Monday, May 18, 2009

Shoe Sole Strategy: Flexible Absorption for SURVIVAL


It is very choppy. Some days looks like it was the end of the world. The volatile world is testing people and businesses. Doing business feels like competing against a never ending enemy. To survive, should company rely on flexibility and exploit market changes? For instance, shifting resources from struggling divisions to more promising ones can spur revenues. Or should you rely on absorption to withstand punches? For example, keeping a lot of cash on hand might enable your firm to weather unexpected threats.

In fact if we study the surviving companies we realized that, they have deployed both capabilities in various combinations. Through flexible absorption, the company consistently identifies and seizes opportunities while also retaining the structure the company needs to thrive.

Achieving Flexibility

A company needs to introduce new offerings and enhancing quality better than rivals. Relocating resources (cash, talent, focus) from a less promising business unit to more attractive ones will depend purely on the willingness to make diversified portfolio of independent business units. As the company is focusing on game changing opportunities, they need to be patient for a right opportunity. Once they identify the opportunity they need to quickly scale up new business or enter new markets.

Achieving Absorption

The capability is critical to survive the price war in this industry. The easiest way is to down size your employee strength and insulate your company from short term and mid-term market shifts.

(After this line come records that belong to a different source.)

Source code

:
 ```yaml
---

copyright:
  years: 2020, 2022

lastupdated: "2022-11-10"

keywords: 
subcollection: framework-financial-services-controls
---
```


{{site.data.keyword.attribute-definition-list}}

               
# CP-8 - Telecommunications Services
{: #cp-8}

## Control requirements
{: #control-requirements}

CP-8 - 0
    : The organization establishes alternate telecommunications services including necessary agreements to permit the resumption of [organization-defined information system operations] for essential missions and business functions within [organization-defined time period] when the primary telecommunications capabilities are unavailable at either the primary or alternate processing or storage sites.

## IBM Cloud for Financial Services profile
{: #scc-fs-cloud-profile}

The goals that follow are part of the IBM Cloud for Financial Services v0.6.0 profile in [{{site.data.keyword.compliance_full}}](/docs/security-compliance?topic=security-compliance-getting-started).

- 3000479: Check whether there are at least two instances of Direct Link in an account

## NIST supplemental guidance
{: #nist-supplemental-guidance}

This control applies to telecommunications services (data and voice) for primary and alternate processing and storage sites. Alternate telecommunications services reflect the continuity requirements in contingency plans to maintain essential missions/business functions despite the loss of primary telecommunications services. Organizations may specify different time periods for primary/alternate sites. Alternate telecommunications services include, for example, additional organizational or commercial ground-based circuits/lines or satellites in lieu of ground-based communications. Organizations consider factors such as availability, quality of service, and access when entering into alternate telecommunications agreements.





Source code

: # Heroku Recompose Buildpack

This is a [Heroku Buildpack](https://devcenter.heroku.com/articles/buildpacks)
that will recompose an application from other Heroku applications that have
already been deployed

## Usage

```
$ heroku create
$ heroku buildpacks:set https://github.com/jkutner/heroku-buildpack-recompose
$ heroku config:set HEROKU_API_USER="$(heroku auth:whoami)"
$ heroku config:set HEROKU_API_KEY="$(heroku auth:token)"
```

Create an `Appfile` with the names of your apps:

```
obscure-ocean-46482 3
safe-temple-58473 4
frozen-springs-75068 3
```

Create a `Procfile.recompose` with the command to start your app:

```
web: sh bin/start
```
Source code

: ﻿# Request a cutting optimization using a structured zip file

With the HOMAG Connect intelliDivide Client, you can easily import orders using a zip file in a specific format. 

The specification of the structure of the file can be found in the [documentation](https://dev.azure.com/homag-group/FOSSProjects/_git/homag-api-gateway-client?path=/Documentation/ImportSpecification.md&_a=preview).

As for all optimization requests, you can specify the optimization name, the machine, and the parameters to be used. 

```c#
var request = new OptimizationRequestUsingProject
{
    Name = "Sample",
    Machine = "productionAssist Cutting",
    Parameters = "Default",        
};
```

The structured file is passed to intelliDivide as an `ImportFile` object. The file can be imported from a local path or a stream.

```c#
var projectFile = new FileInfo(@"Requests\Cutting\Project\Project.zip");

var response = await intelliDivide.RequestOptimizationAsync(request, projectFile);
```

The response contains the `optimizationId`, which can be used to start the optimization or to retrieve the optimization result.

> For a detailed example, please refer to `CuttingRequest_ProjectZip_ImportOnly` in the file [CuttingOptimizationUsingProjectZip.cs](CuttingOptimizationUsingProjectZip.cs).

Achieving Flexible Absorption

A firm can built absorption without affecting the flexibility by reducing fixed costs. This enables the firm to whether diverse threats without impeding its ability to seize a game changing opportunity. Break your large company into smaller business units (profit/loss units). Each unit can quickly probe different markets and fill the gap. But to preserve overall absorptive capacity the company should promote cooperation between the units.

Example
Toyota, maintains absorption by employing a large workforce, but unlike U.S. automakers, enhances flexibility with a combination of work rules, variable job assignments, and employee involvement.